--- START ---

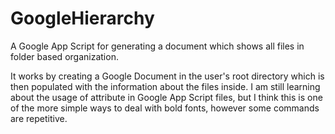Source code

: # GoogleHierarchy
A Google App Script for generating a document which shows all files in folder based organization. 

It works by creating a Google Document in the user's root directory which is then populated with the information about the files inside. I am still learning about the usage of attribute in Google App Script files, but I think this is one of the more simple ways to deal with bold fonts, however some commands are repetitive. 

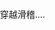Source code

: <html>
<head>
<meta http-equiv="Content-Type" content="text/html; charset=utf-8" />
<meta name="viewport" content="width=device-width,hight=device-hight,minimum-scale=1.0,maximum-scale=1.0,ser-scalable=none"/>
<title>穿越滑稽....</title>

<style type="text/css">
body { margin: 0; padding: 0; position: relative; background-image: url(skin/images/xh.jpg); background-position: center; /*background-repeat: no-repeat;*/ width: 100%; height: 100%; background-size: 100% 100%; }

#jk {
    width: 30%;
    position: fixed;
    right: 10px;
    bottom: 40px;
}


</style>

</head>
<body id="body" onLoad="init()">
    
<script type="text/javascript" src="skin/js/threecanvas.js"></script>
<script type="text/javascript" src="skin/js/snow.js"></script>

<script type="text/javascript">
	var SCREEN_WIDTH = window.innerWidth;//
	var SCREEN_HEIGHT = window.innerHeight;
	var container;
	var particle;//粒子

	var camera;
	var scene;
	var renderer;

	var starSnow = 1;

	var particles = []; 

	var particleImage = new Image();
	//THREE.ImageUtils.loadTexture( "img/ParticleSmoke.png" );
	particleImage.src = 'skin/images/ParticleSmoke.png'; 
	

	function init() {
		//alert("message3");
		container = document.createElement('div');//container：画布实例;
		document.body.appendChild(container);

		camera = new THREE.PerspectiveCamera( 60, SCREEN_WIDTH / SCREEN_HEIGHT, 1, 10000 );
		camera.position.z = 1000;
		//camera.position.y = 50;

		scene = new THREE.Scene();
		scene.add(camera);
			
		renderer = new THREE.CanvasRenderer();
		renderer.setSize(SCREEN_WIDTH, SCREEN_HEIGHT);
		var material = new THREE.ParticleBasicMaterial( { map: new THREE.Texture(particleImage) } );
			//alert("message2");
		for (var i = 0; i < 500; i++) {
			//alert("message");
			particle = new Particle3D( material);
			particle.position.x = Math.random() * 2000-1000;
			
			particle.position.z = Math.random() * 2000-1000;
			particle.position.y = Math.random() * 2000-1000;
			//particle.position.y = Math.random() * (1600-particle.position.z)-1000;
			particle.scale.x = particle.scale.y =  1;
			scene.add( particle );
			
			particles.push(particle); 
		}

		container.appendChild( renderer.domElement );


		//document.addEventListener( 'mousemove', onDocumentMouseMove, false );
		document.addEventListener( 'touchstart', onDocumentTouchStart, false );
		document.addEventListener( 'touchmove', onDocumentTouchMove, false );
		document.addEventListener( 'touchend', onDocumentTouchEnd, false );
		
		setInterval( loop, 1000 / 60 );
		
	}

	var touchStartX;
	var touchFlag = 0;//储存当前是否滑动的状态;
	var touchSensitive = 80;//检测滑动的灵敏度;
	//var touchStartY;
	//var touchEndX;
	//var touchEndY;
	function onDocumentTouchStart( event ) {

		if ( event.touches.length == 1 ) {

			//event.preventDefault();//取消默认关联动作;
			touchStartX = 0;
			touchStartX = event.touches[ 0 ].pageX ;
			//touchStartY = event.touches[ 0 ].pageY ;
		}
	}


	function onDocumentTouchMove( event ) {

		if ( event.touches.length == 1 ) {
			//event.preventDefault();
			var direction = event.touches[ 0 ].pageX - touchStartX;
			if (Math.abs(direction) > touchSensitive) {
				if (direction>0) {touchFlag = 1;}
				else if (direction<0) {touchFlag = -1;};
				//changeAndBack(touchFlag);
			}	
		}
	}

	function onDocumentTouchEnd (event) {
		// if ( event.touches.length == 0 ) {
		// 	event.preventDefault();
		// 	touchEndX = event.touches[ 0 ].pageX ;
		// 	touchEndY = event.touches[ 0 ].pageY ;
	
		// }这里存在问题
		var direction = event.changedTouches[ 0 ].pageX - touchStartX;

		changeAndBack(touchFlag);
	}


	function changeAndBack (touchFlag) {
		var speedX = 25*touchFlag;
		touchFlag = 0;
		for (var i = 0; i < particles.length; i++) {
			particles[i].velocity=new THREE.Vector3(speedX,-10,0);
		}
		var timeOut = setTimeout(";", 800);
		clearTimeout(timeOut);

		var clearI = setInterval(function () {
			if (touchFlag) {
				clearInterval(clearI);
				return;
			};
			speedX*=0.8;

			if (Math.abs(speedX)<=1.5) {
				speedX=0;
				clearInterval(clearI);
			};
			
			for (var i = 0; i < particles.length; i++) {
				particles[i].velocity=new THREE.Vector3(speedX,-10,0);
			}
		},100);


	}


	function loop() {
		for(var i = 0; i<particles.length; i++){
			var particle = particles[i]; 
			particle.updatePhysics(); 

			with(particle.position)
			{
				if((y<-1000)&&starSnow) {y+=2000;}

				if(x>1000) x-=2000; 
				else if(x<-1000) x+=2000;
				if(z>1000) z-=2000; 
				else if(z<-1000) z+=2000;
			}			
		}

		camera.lookAt(scene.position); 

		renderer.render( scene, camera );
	}
</script>

穿越滑稽....

</body>
</html>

--- END ---

▸ **What is being asked**
Look above for the line with "camera.position.z = 1000;" and the line with "particle.scale.x = particle.scale.y"; transcribe both and all lines in between, exactly, and nothing else.

▸ **Answer box**
		camera.position.z = 1000;
		//camera.position.y = 50;

		scene = new THREE.Scene();
		scene.add(camera);
			
		renderer = new THREE.CanvasRenderer();
		renderer.setSize(SCREEN_WIDTH, SCREEN_HEIGHT);
		var material = new THREE.ParticleBasicMaterial( { map: new THREE.Texture(particleImage) } );
			//alert("message2");
		for (var i = 0; i < 500; i++) {
			//alert("message");
			particle = new Particle3D( material);
			particle.position.x = Math.random() * 2000-1000;
			
			particle.position.z = Math.random() * 2000-1000;
			particle.position.y = Math.random() * 2000-1000;
			//particle.position.y = Math.random() * (1600-particle.position.z)-1000;
			particle.scale.x = particle.scale.y =  1;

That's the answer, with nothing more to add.